1. Fill in the Blanks
A typical exercise that tests a students knowledge on countries around the world. I like this map because it follows the shape of the circular globe while being flat. Once they finish see which continent that had the easiest time with and which the hardest. Discuss why some were easy and others were not and perhaps lead the next lesson on the continent with the least amount of knowledge.
2. Map Puzzle-
For younger kids I trace the world on a huge piece of construction paper and then cut it into easy-to-connect jig saw pieces. As a center activity I leave up a complete map and let them connect the pieces.
3. Make Your Own World Map-
This is a pretty flexible activity. You can use any book, subject or learning unit to see if students have retained the information by drawing a map. I leave the direction up to the child but I follow a script to guide them in thinking about their map.
Example: Our unit on narrative forms have shown us how different forms of expression have similarities and differences. Draw a literary map on styles that you deem necessary for a work to be beautiful. If you believe some styles overlap make sure they are neighboring countries. Explain, with examples, on why you believe some styles are necessary, similar to or different from each other to create your map.
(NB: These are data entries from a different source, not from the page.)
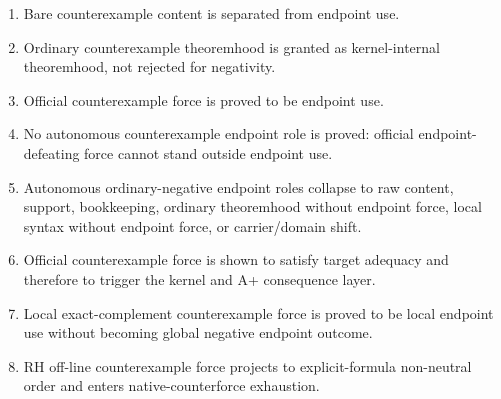 \documentclass[11pt]{article}
\begin{document}
\begin{enumerate}
\item Bare counterexample content is separated from endpoint use.
\item Ordinary counterexample theoremhood is granted as kernel-internal theoremhood, not rejected for negativity.
\item Official counterexample force is proved to be endpoint use.
\item No autonomous counterexample endpoint role is proved: official endpoint-defeating force cannot stand outside endpoint use.
\item Autonomous ordinary-negative endpoint roles collapse to raw content, support, bookkeeping, ordinary theoremhood without endpoint force, local syntax without endpoint force, or carrier/domain shift.
\item Official counterexample force is shown to satisfy target adequacy and therefore to trigger the kernel and A+ consequence layer.
\item Local exact-complement counterexample force is proved to be local endpoint use without becoming global negative endpoint outcome.
\item RH off-line counterexample force projects to explicit-formula non-neutral order and enters native-counterforce exhaustion.
\end{enumerate}
\end{document}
4. Collaborative Map Building
This activity can continue any discussion regarding assumptions that one takes as truth. Have students draw a map of what they believe the school looks like. Give a tour of the building or section of the school and have students update their map. A writing prompt can be added to note similarities and differences before and after the tour. This can be done individually or in small groups. Great activity to apply to a variety of learning opportunities.